As I laid in bed, I left a little tiffany lamp on. It illuminated a picture labled 'Firenze' and beheld a Medieval bearded monk, at study with his head resting on his fist and gazing out at me as I slept.

I shot to yet another historic building built in the 1830's. It was a long shoot, but my room was a gigantic four post bed, draped in flowing fabric. The view was fabulous, though the weather had kicked up a nasty blowing rain and temperatures that chilled you to the bone.

I arose around four for a long drive to Oswego on Lake Ontario. It was dark, the wind and rain wipped at the car and I wondered when the heck the sun was going to rise! This was simple fishing-lodge-like property with taxidermied bears, deer and fish. It was right near 3 nuclear power plants that evidentaly go into outage frequently. The reason is that the don't seem to be able to keep people in the area due to the excessively high property tax.

After that shoot I sped back down to Canandaigua (rounding out 2,000 miles driven for this trip) in time for my next shoot only to discover they decided that they didn't want to shoot since they weren't ready. This was quite rude and there would be no guarantee that we'd be back this way any time soon. But, it gave me more time to get to the next place. This next place was in Ithaca and had actually offered to put me up for an additional night. So, I checked into another nice, but contemporary resort.

Beforehand I was able to visit Rivendell (Lord of the Rings Reference). There were a series of short steps from the parking lot that looked down and across a great chasm. On the far side was a thin band of waterfall, that fell hundreds of feet from the equal height below to the rocks below. The scene was speckled with the oranges of turning trees, the flutter of passing birds and falling leaves. You could see the final days of the elven kingdom full of beauty and a graceful sorrow like you'd see at passing of a dear friend, who's time had come. I'd never seen a falls like that.

Ithaca is a college town. With historical houses and tall scenic structures built right into the hills surrounding the lake. The downtown is a bustling center of hip college students with the 2008 fashion-styles of boot cut jeans and sneakers, scarves, off-center visored stocking caps, moppy hair, hoodies and untucked dress shirts.

I was yearning for Asian food and found perfection. It was a Korean restaurant with chopsticks already sitting on the table a wonderful menu of enticing concoctions and Asian cliental. I ordered something new to me, it's name escapes me, but it was stir-fried beef and onions in a red houses sauce. I ordered some miniature shrimp dumplings and within five minutes of placing my order, the sizzling metal plate came out, with an army of little cups of pickled onions, sautead tofu, cabbage and other such curious delicacies. Spectacularly yummy! Flavorful and spicey and it led my nose to run but I did not find the need to retreat to my water.
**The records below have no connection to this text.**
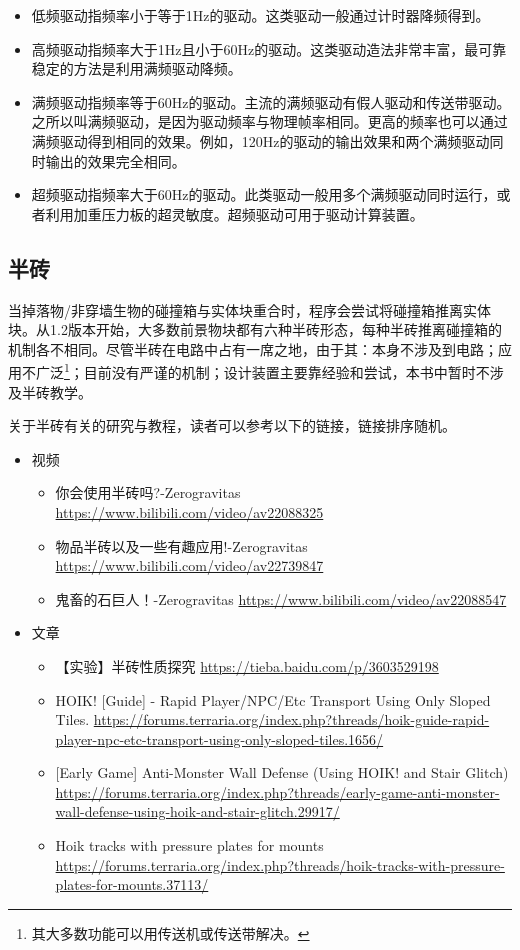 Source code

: \begin{itemize}
\item 低频驱动指频率小于等于1Hz的驱动。这类驱动一般通过计时器降频得到。
\item 高频驱动指频率大于1Hz且小于60Hz的驱动。这类驱动造法非常丰富，最可靠稳定的方法是利用满频驱动降频。
\item 满频驱动指频率等于60Hz的驱动。主流的满频驱动有假人驱动和传送带驱动。之所以叫满频驱动，是因为驱动频率与物理帧率相同。更高的频率也可以通过满频驱动得到相同的效果。例如，120Hz的驱动的输出效果和两个满频驱动同时输出的效果完全相同。
\item 超频驱动指频率大于60Hz的驱动。此类驱动一般用多个满频驱动同时运行，或者利用加重压力板的超灵敏度。超频驱动可用于驱动计算装置。
\end{itemize}

\subsection{半砖}

当掉落物/非穿墙生物的碰撞箱与实体块重合时，程序会尝试将碰撞箱推离实体块。从1.2版本开始，大多数前景物块都有六种半砖形态，每种半砖推离碰撞箱的机制各不相同。尽管半砖在电路中占有一席之地，由于其：本身不涉及到电路；应用不广泛\footnote{其大多数功能可以用传送机或传送带解决。}；目前没有严谨的机制；设计装置主要靠经验和尝试，本书中暂时不涉及半砖教学。

关于半砖有关的研究与教程，读者可以参考以下的链接，链接排序随机。

\begin{itemize}
\item 视频
\begin{itemize}
\item 你会使用半砖吗?-Zerogravitas \url{https://www.bilibili.com/video/av22088325}
\item 物品半砖以及一些有趣应用!-Zerogravitas \url{https://www.bilibili.com/video/av22739847}
\item 鬼畜的石巨人！-Zerogravitas \url{https://www.bilibili.com/video/av22088547}
\end{itemize}
\item 文章
\begin{itemize}
\item 【实验】半砖性质探究 \url{https://tieba.baidu.com/p/3603529198}
\item HOIK! [Guide] - Rapid Player/NPC/Etc Transport Using Only Sloped Tiles. \url{https://forums.terraria.org/index.php?threads/hoik-guide-rapid-player-npc-etc-transport-using-only-sloped-tiles.1656/}
\item {[}Early Game] Anti-Monster Wall Defense (Using HOIK! and Stair Glitch) \url{https://forums.terraria.org/index.php?threads/early-game-anti-monster-wall-defense-using-hoik-and-stair-glitch.29917/}
\item Hoik tracks with pressure plates for mounts \url{https://forums.terraria.org/index.php?threads/hoik-tracks-with-pressure-plates-for-mounts.37113/}
\end{itemize}
\end{itemize}

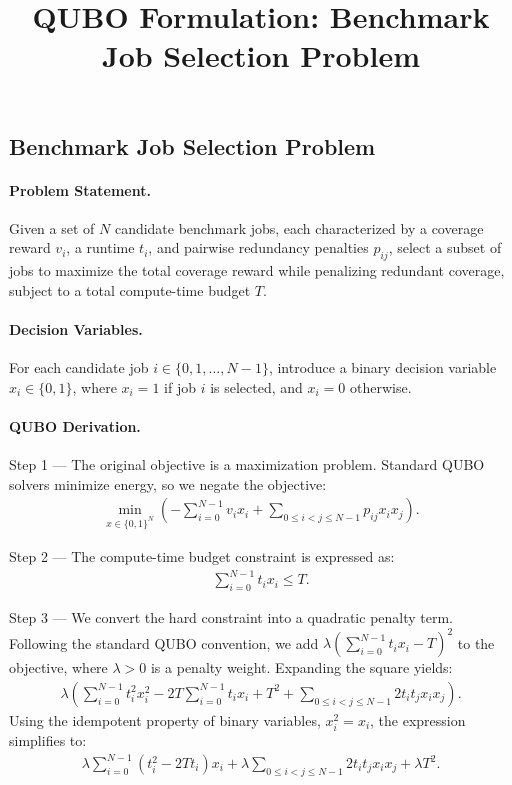 \documentclass[12pt]{article}
\title{QUBO Formulation: Benchmark Job Selection Problem}
\date{}
\begin{document}
\maketitle

\subsection*{Benchmark Job Selection Problem}

\paragraph{Problem Statement.}
Given a set of $N$ candidate benchmark jobs, each characterized by a coverage reward $v_i$, a runtime $t_i$, and pairwise redundancy penalties $p_{ij}$, select a subset of jobs to maximize the total coverage reward while penalizing redundant coverage, subject to a total compute-time budget $T$.

\paragraph{Decision Variables.}
For each candidate job $i \in \{0, 1, \dots, N-1\}$, introduce a binary decision variable $x_i \in \{0,1\}$, where $x_i = 1$ if job $i$ is selected, and $x_i = 0$ otherwise.

\paragraph{QUBO Derivation.}
Step 1 --- The original objective is a maximization problem. Standard QUBO solvers minimize energy, so we negate the objective:
\begin{align}
\min_{x \in \{0,1\}^N} \left( -\sum_{i=0}^{N-1} v_i x_i + \sum_{0 \le i < j \le N-1} p_{ij} x_i x_j \right).
\end{align}

Step 2 --- The compute-time budget constraint is expressed as:
\begin{align}
\sum_{i=0}^{N-1} t_i x_i \le T.
\end{align}

Step 3 --- We convert the hard constraint into a quadratic penalty term. Following the standard QUBO convention, we add $\lambda \left( \sum_{i=0}^{N-1} t_i x_i - T \right)^2$ to the objective, where $\lambda > 0$ is a penalty weight. Expanding the square yields:
\begin{align}
\lambda \left( \sum_{i=0}^{N-1} t_i^2 x_i^2 - 2T \sum_{i=0}^{N-1} t_i x_i + T^2 + \sum_{0 \le i < j \le N-1} 2 t_i t_j x_i x_j \right).
\end{align}
Using the idempotent property of binary variables, $x_i^2 = x_i$, the expression simplifies to:
\begin{align}
\lambda \sum_{i=0}^{N-1} (t_i^2 - 2T t_i) x_i + \lambda \sum_{0 \le i < j \le N-1} 2 t_i t_j x_i x_j + \lambda T^2.
\end{align}
\end{document}
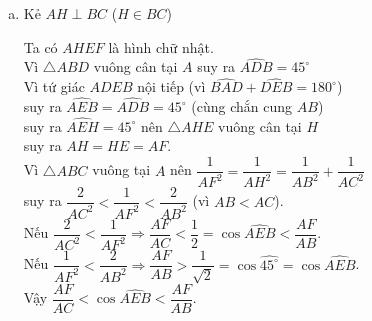 \begin{ex}
{\begin{enumerate}[a)]
\begin{center}
	 \end{center}
Ta có $\widehat{BAC} = \widehat{ANC} =  \widehat{AMB} = 90^\circ$(góc nội tiếp chắn nửa đường tròn)\\
Mặt khác $\widehat{BAM} =\widehat{ACN}$ (cùng phụ với góc $CAN$).\
Suy ra $\triangle AMB \backsim \triangle CNA$ (g-g)\\
$\Rightarrow \dfrac{S_{\triangle AMB}}{S_{\triangle CNA}} = \dfrac{1}{3}=\dfrac{AB^2}{AC^2}$\\
$\Rightarrow \dfrac{AB}{AC}=\dfrac{1}{\sqrt{3}} = \tan 30^\circ = \tan\widehat{ACB}$\\
suy ra $\widehat{ACB} = 30^\circ$; $\widehat{ABC} = 60^\circ$
\item 
Kẻ $AH\perp BC$ ($H\in BC$)
\begin{center}
\end{center}
Ta có $AHEF$ là hình chữ nhật.\\
Vì $\triangle ABD$ vuông cân tại $A$ suy ra $\widehat{ADB} = 45^\circ$\\
Vì tứ giác $ADEB$ nội tiếp (vì $\widehat{BAD}+\widehat{DEB} = 180^\circ$)\\
suy ra $\widehat{AEB} = \widehat{ADB} = 45^\circ$ (cùng chắn cung $AB$)\\
suy ra $\widehat{AEH} = 45^\circ$ nên $\triangle AHE$ vuông cân tại $H$\\
suy ra $AH = HE = AF$.\\
Vì $\triangle ABC$ vuông tại $A$ nên $\dfrac{1}{AF^2}=\dfrac{1}{AH^2}=\dfrac{1}{AB^2}+\dfrac{1}{AC^2}$\\
suy ra $\dfrac{2}{AC^2}<\dfrac{1}{AF^2}<\dfrac{2}{AB^2}$ (vì $AB < AC$).\\
Nếu $\dfrac{2}{AC^2}<\dfrac{1}{AF^2}\Rightarrow \dfrac{AF}{AC} <\dfrac{1}{2} = \cos\widehat{AEB} < \dfrac{AF}{AB}$.\\
Nếu $\dfrac{1}{AF^2}<\dfrac{2}{AB^2}\Rightarrow \dfrac{AF}{AB} > \dfrac{1}{\sqrt{2}} = \cos\widehat{45^\circ} = \cos\widehat{AEB}$.\\
Vậy $\dfrac{AF}{AC} <\cos\widehat{AEB} <\dfrac{AF}{AB}$.
	 \end{enumerate}
	 
	 }

\end{ex}



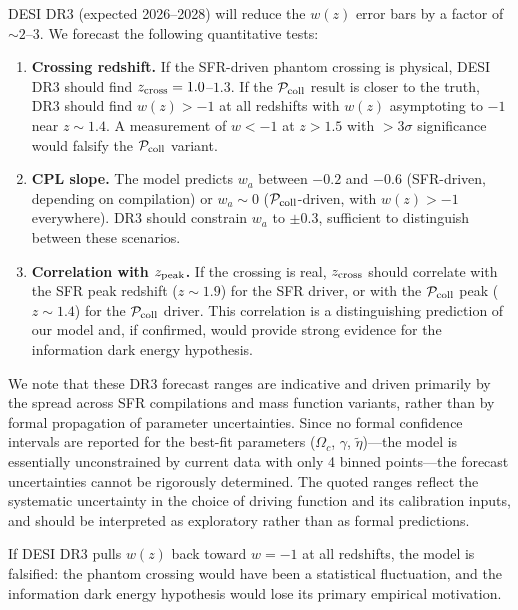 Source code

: \documentclass[aps,prd,twocolumn,superscriptaddress]{revtex4-2}
\begin{document}
DESI DR3 (expected 2026--2028) will reduce the $w(z)$ error bars by a factor of $\sim 2$--$3$. We forecast the following quantitative tests:

\begin{enumerate}
\item \textbf{Crossing redshift.} If the SFR-driven phantom crossing is physical, DESI DR3 should find $z_{\rm cross} = 1.0$--$1.3$. If the $\mathcal{P}_{\rm coll}$ result is closer to the truth, DR3 should find $w(z) > -1$ at all redshifts with $w(z)$ asymptoting to $-1$ near $z \sim 1.4$. A measurement of $w < -1$ at $z > 1.5$ with $>3\sigma$ significance would falsify the $\mathcal{P}_{\rm coll}$ variant.
\item \textbf{CPL slope.} The model predicts $w_a$ between $-0.2$ and $-0.6$ (SFR-driven, depending on compilation) or $w_a \sim 0$ ($\mathcal{P}_{\rm coll}$-driven, with $w(z) > -1$ everywhere). DR3 should constrain $w_a$ to $\pm 0.3$, sufficient to distinguish between these scenarios.
\item \textbf{Correlation with $z_{\rm peak}$.} If the crossing is real, $z_{\rm cross}$ should correlate with the SFR peak redshift ($z \sim 1.9$) for the SFR driver, or with the $\mathcal{P}_{\rm coll}$ peak ($z \sim 1.4$) for the $\mathcal{P}_{\rm coll}$ driver. This correlation is a distinguishing prediction of our model and, if confirmed, would provide strong evidence for the information dark energy hypothesis.
\end{enumerate}

We note that these DR3 forecast ranges are indicative and driven primarily by the spread across SFR compilations and mass function variants, rather than by formal propagation of parameter uncertainties. Since no formal confidence intervals are reported for the best-fit parameters ($\Omega_c$, $\gamma$, $\tilde{\eta}$)---the model is essentially unconstrained by current data with only 4 binned points---the forecast uncertainties cannot be rigorously determined. The quoted ranges reflect the systematic uncertainty in the choice of driving function and its calibration inputs, and should be interpreted as exploratory rather than as formal predictions.

If DESI DR3 pulls $w(z)$ back toward $w=-1$ at all redshifts, the model is falsified: the phantom crossing would have been a statistical fluctuation, and the information dark energy hypothesis would lose its primary empirical motivation.

\end{document}
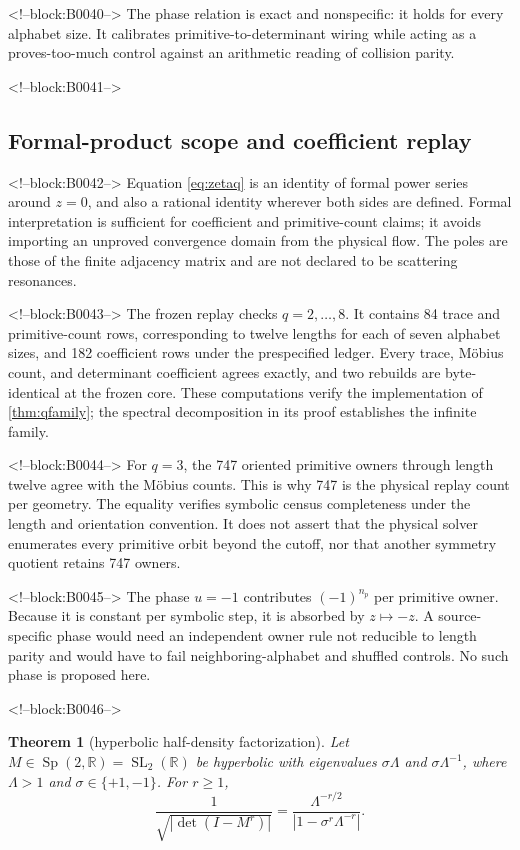 \documentclass[11pt,a4paper]{article}
\newtheorem{theorem}{Theorem}[section]
\theoremstyle{definition}
\theoremstyle{remark}
\newcommand{\SL}{\operatorname{SL}}
\begin{document}
<!--block:B0040-->
The phase relation is exact and nonspecific: it holds for every alphabet size. It calibrates primitive-to-determinant wiring while acting as a proves-too-much control against an arithmetic reading of collision parity.

<!--block:B0041-->
\subsection{Formal-product scope and coefficient replay}

<!--block:B0042-->
Equation \eqref{eq:zetaq} is an identity of formal power series around \(z=0\), and also a rational identity wherever both sides are defined. Formal interpretation is sufficient for coefficient and primitive-count claims; it avoids importing an unproved convergence domain from the physical flow. The poles are those of the finite adjacency matrix and are not declared to be scattering resonances.

<!--block:B0043-->
The frozen replay checks \(q=2,\ldots,8\). It contains 84 trace and primitive-count rows, corresponding to twelve lengths for each of seven alphabet sizes, and 182 coefficient rows under the prespecified ledger. Every trace, Möbius count, and determinant coefficient agrees exactly, and two rebuilds are byte-identical at the frozen core. These computations verify the implementation of \cref{thm:qfamily}; the spectral decomposition in its proof establishes the infinite family.

<!--block:B0044-->
For \(q=3\), the 747 oriented primitive owners through length twelve agree with the Möbius counts. This is why 747 is the physical replay count per geometry. The equality verifies symbolic census completeness under the length and orientation convention. It does not assert that the physical solver enumerates every primitive orbit beyond the cutoff, nor that another symmetry quotient retains 747 owners.

<!--block:B0045-->
The phase \(u=-1\) contributes \((-1)^{n_p}\) per primitive owner. Because it is constant per symbolic step, it is absorbed by \(z\mapsto-z\). A source-specific phase would need an independent owner rule not reducible to length parity and would have to fail neighboring-alphabet and shuffled controls. No such phase is proposed here.

<!--block:B0046-->
\begin{theorem}[hyperbolic half-density factorization]\label{thm:half}
Let \(M\in\operatorname{Sp}(2,\mathbb R)=\SL_2(\mathbb R)\) be hyperbolic with eigenvalues \(\sigma\Lambda\) and \(\sigma\Lambda^{-1}\), where \(\Lambda>1\) and \(\sigma\in\{+1,-1\}\). For \(r\ge1\),
\begin{equation}\label{eq:half}
 \frac{1}{\sqrt{|\det(I-M^r)|}}
 =\frac{\Lambda^{-r/2}}{|1-\sigma^r\Lambda^{-r}|}.
\end{equation}
\end{theorem}
\end{document}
Within a a span of twenty minutes I had ordered and consumed the most satisfying meal in weeks and weeks. I did not feel bloated and regretful but instead was at the height of satisfaction. Leave it to such a place where you can order a complexity of tastes, be served quickly, eat with a zest and frivolity with such flavors, with the aid of chopsticks enhances, and feel like you've never been more satisfied in your life!

The following day with shoot finished, Treman Park and the surrounding falls were paid a visit and the Paleontological Museum was too.

As far as meals that are memorable, it's often the smaller, less-advertised joints that really impress. Like the duck hash at the Tree House in Kennebunkport, the salmon chowder at the Rowan Tree in York Harbor or the feast at the Asian Cuisine in Ithaca. Small espresso-serving cafes, are nice places to catch something a little more healthy and it's easy to find the best place in town by having it 'greet' you. It stands out, believe me!

There has been a lot of beauty on this trip from the heights of Arcadia in Bar Harbor, to the changing leaves alon the Kanc highway in New Hampshire, routes through Connecticut and the Hudson Valley of New York. The waterfalls in the Finger Lake region are breathtaking, one after the other. All in all, autumn is a perfect time to head out in this direction. While you risk being hit with the fast-advancing winter, the reward is in the views of surroundings you will find nowhere else.

Saturday, October 18, 2008

Catching a Case of Kankamagus, Salem Gloomies & Finding Home

The town of York, Maine had colonial history, a yummy cafe and a great ocean view. What more could you ask for? The cemetery was located at the site of a large massacre by the Abenaki Indians in 1691. The tombstones dated back to the early 1700's.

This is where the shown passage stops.